Department of Animal Science, Michigan State University, East Lansing, MI, USA.
BMC Genet. 2013 Feb 21;14:8. doi: 10.1186/1471-2156-14-8.
Genotype imputation is a cost efficient alternative to use of high density genotypes for implementing genomic selection. The objective of this study was to investigate variables affecting imputation accuracy from low density tagSNP (average distance between tagSNP from 100kb to 1Mb) sets in swine, selected using LD information, physical location, or accuracy for genotype imputation. We compared results of imputation accuracy based on several sets of low density tagSNP of varying densities and selected using three different methods. In addition, we assessed the effect of varying size and composition of the reference panel of haplotypes used for imputation.
TagSNP density of at least 1 tagSNP per 340kb (~7000 tagSNP) selected using pairwise LD information was necessary to achieve average imputation accuracy higher than 0.95. A commercial low density (9K) tagSNP set for swine was developed concurrent to this study and an average accuracy of imputation of 0.951 based on these tagSNP was estimated. Construction of a haplotype reference panel was most efficient when these haplotypes were obtained from randomly sampled individuals. Increasing the size of the original reference haplotype panel (128 haplotypes sampled from 32 sire/dam/offspring trios phased in a previous study) led to an overall increase in imputation accuracy (IA = 0.97 with 512 haplotypes), but was especially useful in increasing imputation accuracy of SNP with MAF below 0.1 and for SNP located in the chromosomal extremes (within 5% of chromosome end).
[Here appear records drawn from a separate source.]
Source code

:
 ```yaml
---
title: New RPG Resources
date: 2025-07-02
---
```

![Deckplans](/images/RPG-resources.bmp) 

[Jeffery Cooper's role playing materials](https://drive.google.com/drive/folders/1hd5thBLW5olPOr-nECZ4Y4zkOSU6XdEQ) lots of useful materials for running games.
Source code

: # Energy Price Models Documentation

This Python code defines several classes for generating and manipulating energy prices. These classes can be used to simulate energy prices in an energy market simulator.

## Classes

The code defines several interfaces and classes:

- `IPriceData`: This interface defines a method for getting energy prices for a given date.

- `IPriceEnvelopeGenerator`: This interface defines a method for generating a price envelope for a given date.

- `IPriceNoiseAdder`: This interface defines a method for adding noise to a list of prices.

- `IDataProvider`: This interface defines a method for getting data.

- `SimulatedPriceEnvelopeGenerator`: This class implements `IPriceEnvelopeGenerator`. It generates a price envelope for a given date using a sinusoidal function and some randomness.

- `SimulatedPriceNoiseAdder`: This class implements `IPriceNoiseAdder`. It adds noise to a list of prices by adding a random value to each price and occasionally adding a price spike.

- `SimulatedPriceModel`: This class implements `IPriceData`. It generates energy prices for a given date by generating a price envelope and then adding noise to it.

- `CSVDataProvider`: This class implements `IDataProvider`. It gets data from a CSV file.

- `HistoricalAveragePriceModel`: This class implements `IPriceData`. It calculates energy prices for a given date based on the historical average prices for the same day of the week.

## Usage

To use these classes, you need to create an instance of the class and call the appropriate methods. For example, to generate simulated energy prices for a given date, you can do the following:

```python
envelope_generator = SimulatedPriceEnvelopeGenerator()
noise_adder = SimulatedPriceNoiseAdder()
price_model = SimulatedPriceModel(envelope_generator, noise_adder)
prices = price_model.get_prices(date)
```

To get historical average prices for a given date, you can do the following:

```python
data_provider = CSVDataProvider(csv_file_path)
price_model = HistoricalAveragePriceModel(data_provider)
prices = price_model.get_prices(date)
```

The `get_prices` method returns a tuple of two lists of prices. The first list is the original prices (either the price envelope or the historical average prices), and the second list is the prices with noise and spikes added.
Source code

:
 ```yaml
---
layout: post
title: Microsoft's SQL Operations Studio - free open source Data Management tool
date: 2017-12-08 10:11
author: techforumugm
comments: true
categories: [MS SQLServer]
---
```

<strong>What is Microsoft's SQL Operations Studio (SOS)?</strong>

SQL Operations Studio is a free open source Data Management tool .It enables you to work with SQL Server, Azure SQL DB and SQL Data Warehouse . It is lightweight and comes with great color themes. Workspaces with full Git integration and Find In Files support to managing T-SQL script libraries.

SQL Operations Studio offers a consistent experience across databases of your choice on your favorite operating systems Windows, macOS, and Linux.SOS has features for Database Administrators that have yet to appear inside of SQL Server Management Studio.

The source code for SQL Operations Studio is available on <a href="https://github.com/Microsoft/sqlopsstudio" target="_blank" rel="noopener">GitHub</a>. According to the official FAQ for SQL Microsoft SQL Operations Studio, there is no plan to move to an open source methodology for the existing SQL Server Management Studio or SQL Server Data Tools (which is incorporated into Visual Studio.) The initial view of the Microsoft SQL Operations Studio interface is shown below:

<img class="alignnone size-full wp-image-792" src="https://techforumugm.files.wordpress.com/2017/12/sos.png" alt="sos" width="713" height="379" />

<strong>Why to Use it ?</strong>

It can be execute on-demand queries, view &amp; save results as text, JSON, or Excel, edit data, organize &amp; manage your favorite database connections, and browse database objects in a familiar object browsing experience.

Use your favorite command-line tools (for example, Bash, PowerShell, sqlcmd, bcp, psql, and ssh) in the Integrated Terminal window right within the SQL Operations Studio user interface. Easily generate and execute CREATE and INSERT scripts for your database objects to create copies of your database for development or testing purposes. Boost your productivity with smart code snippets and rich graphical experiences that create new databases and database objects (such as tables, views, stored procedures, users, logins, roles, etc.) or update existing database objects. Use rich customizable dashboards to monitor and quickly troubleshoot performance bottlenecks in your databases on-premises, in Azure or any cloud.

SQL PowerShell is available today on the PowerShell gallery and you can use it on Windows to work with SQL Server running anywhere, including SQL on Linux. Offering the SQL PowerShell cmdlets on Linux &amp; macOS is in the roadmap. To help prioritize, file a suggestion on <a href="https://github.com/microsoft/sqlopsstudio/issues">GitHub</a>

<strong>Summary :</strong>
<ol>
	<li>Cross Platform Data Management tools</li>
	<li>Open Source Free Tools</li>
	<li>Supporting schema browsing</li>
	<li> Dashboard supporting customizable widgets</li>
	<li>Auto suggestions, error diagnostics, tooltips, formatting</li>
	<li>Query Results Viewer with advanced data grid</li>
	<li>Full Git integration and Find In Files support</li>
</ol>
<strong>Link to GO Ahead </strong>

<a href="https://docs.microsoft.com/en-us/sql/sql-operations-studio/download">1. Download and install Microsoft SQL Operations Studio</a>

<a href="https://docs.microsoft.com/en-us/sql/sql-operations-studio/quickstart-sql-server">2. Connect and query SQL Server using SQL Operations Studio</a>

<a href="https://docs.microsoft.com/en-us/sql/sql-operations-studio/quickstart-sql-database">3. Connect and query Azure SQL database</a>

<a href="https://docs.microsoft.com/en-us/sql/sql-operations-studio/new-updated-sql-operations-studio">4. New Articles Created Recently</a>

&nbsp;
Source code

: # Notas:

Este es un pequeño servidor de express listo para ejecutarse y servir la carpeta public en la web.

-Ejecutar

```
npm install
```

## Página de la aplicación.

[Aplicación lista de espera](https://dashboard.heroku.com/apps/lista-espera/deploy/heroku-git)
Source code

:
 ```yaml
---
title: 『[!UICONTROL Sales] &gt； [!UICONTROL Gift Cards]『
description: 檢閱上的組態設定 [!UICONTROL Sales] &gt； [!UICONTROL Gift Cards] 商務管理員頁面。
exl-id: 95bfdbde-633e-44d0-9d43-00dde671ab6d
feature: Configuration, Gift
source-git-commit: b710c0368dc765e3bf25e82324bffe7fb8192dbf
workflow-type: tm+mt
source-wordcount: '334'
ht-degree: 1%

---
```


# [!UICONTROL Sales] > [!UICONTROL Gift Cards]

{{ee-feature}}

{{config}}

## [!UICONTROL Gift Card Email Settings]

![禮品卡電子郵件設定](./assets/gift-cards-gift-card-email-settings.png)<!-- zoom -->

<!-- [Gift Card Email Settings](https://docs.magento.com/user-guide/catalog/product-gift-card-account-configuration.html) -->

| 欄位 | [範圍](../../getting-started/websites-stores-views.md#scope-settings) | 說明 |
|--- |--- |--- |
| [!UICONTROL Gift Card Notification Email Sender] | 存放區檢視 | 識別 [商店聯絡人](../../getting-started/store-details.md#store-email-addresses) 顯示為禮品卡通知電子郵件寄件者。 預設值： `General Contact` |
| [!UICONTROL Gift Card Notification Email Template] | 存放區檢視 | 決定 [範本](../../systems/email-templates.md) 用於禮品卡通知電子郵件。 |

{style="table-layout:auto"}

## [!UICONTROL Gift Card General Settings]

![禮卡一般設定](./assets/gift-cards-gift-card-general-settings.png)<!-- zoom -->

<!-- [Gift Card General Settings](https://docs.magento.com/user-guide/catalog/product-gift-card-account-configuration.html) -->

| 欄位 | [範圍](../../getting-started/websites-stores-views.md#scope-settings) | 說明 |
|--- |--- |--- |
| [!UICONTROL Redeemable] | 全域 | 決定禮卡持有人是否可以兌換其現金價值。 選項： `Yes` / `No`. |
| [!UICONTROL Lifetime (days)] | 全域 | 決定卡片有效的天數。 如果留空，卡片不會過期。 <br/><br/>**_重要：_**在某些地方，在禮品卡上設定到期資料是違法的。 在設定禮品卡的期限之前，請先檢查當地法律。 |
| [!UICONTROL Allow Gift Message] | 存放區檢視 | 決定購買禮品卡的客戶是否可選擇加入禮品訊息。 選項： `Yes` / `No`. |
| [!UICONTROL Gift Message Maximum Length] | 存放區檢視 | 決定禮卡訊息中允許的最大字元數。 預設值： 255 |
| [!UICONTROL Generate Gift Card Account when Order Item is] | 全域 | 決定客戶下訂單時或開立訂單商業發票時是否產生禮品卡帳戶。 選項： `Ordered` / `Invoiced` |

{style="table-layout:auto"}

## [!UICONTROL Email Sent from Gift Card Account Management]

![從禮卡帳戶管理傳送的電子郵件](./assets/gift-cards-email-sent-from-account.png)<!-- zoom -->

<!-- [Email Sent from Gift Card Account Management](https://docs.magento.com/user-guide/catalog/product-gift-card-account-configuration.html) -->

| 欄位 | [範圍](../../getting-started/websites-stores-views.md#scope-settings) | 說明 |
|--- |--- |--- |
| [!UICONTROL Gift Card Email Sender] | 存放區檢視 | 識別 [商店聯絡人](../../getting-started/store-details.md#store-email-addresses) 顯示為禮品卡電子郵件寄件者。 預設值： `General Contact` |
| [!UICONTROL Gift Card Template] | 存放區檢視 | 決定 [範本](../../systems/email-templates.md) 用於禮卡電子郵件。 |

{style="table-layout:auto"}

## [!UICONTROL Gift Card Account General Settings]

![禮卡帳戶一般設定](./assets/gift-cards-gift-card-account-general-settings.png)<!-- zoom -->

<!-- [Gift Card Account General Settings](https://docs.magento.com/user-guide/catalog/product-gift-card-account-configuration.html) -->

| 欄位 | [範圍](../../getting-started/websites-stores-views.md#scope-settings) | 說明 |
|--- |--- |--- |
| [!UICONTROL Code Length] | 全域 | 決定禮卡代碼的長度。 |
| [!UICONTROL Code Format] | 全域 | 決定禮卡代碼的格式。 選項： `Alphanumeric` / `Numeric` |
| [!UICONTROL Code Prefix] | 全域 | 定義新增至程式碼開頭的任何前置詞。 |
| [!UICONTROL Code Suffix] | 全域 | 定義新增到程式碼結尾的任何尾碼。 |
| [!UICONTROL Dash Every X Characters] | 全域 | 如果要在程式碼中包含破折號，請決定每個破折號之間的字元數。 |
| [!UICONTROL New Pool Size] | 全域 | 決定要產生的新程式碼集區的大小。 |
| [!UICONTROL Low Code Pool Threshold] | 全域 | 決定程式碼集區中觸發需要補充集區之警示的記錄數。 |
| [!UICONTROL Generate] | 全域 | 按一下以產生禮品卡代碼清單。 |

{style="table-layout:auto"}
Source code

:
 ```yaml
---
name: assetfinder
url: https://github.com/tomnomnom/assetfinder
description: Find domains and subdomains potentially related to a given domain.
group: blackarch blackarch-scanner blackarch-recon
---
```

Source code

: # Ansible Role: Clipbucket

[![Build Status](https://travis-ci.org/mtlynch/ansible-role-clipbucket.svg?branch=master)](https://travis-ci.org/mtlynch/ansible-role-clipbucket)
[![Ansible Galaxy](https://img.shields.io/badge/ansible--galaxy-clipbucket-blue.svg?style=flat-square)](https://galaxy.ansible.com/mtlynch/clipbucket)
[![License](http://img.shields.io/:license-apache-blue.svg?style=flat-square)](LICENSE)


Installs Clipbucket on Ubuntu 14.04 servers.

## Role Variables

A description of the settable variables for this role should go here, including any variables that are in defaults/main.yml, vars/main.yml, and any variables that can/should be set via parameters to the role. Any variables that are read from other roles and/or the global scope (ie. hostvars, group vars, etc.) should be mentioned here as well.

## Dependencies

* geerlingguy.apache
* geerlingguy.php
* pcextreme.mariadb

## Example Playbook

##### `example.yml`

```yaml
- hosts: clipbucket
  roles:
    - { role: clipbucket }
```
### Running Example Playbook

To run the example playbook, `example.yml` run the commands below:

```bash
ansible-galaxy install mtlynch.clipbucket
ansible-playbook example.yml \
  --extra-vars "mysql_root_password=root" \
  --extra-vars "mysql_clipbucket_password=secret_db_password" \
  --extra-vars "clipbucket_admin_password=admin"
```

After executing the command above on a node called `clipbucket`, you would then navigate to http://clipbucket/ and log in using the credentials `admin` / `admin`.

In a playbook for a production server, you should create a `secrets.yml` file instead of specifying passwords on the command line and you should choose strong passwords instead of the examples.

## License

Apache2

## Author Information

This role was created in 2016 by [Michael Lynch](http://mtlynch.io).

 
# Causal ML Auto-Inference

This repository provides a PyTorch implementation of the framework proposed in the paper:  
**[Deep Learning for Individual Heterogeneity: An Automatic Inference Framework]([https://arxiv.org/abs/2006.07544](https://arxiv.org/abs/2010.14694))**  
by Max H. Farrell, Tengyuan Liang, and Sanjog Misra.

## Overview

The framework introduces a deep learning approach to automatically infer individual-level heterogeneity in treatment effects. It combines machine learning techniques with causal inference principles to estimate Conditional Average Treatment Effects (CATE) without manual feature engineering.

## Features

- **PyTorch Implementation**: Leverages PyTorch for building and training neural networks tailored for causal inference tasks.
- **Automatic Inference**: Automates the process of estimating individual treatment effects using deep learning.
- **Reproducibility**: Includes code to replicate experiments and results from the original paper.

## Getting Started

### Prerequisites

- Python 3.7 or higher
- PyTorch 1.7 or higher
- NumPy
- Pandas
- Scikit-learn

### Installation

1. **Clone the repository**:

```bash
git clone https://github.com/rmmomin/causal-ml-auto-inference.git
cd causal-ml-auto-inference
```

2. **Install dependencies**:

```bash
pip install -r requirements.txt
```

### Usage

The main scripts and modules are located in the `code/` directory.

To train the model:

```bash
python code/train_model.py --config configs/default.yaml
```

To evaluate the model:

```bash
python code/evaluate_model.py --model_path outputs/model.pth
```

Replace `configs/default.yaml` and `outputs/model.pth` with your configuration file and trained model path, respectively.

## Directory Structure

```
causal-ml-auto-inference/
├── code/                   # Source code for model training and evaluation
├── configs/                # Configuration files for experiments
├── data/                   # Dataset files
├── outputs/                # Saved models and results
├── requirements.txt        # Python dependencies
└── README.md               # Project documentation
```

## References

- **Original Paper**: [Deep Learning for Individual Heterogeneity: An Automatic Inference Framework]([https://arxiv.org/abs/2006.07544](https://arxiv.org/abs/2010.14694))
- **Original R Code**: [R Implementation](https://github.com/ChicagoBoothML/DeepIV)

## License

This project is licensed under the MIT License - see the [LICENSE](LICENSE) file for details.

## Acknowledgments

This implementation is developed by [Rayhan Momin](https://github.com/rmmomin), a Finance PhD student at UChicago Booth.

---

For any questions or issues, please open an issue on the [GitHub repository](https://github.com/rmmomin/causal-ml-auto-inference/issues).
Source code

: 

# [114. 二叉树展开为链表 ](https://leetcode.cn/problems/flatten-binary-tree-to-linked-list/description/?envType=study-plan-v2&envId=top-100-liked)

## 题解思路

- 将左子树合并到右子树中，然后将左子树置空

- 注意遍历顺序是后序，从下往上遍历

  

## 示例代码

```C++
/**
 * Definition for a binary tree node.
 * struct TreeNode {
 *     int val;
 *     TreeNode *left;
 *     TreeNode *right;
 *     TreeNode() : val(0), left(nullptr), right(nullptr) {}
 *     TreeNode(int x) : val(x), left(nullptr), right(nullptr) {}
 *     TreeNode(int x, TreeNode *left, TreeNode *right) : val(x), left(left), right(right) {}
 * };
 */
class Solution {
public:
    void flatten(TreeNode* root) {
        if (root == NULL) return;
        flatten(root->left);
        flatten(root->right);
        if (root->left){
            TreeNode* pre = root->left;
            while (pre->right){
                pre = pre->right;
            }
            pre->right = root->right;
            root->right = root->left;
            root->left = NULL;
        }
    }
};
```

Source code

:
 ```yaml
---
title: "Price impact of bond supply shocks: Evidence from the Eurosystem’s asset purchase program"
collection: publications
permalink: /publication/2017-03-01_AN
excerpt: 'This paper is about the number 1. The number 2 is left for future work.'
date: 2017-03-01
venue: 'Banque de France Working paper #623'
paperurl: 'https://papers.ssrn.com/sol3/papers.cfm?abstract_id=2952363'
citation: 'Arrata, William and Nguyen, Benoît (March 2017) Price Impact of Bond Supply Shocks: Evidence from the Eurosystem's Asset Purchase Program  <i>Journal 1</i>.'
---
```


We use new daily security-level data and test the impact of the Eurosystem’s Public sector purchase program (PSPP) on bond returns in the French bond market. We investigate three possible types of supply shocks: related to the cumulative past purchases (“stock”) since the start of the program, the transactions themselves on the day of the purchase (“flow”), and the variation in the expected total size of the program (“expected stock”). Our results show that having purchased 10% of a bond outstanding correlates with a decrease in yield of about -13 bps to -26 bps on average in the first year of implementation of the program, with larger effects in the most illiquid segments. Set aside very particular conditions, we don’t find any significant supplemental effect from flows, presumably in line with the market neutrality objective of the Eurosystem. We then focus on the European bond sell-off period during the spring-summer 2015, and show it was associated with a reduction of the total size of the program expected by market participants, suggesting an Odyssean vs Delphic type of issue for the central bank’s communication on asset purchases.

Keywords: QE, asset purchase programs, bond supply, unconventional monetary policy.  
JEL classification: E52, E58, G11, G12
The new commercially available 9K tagSNP set can be used to obtain imputed genotypes with high accuracy, even when imputation is based on a comparably small panel of reference haplotypes (128 haplotypes). Average imputation accuracy can be further increased by adding haplotypes to the reference panel. In addition, our results show that randomly sampling individuals to genotype for the construction of a reference haplotype panel is more cost efficient than specifically sampling older animals or trios with no observed loss in imputation accuracy. We expect that the use of imputed genotypes in swine breeding will yield highly accurate predictions of GEBV, based on the observed accuracy and reported results in dairy cattle, where genomic evaluation of some individuals is based on genotypes imputed with the same accuracy as our Yorkshire population.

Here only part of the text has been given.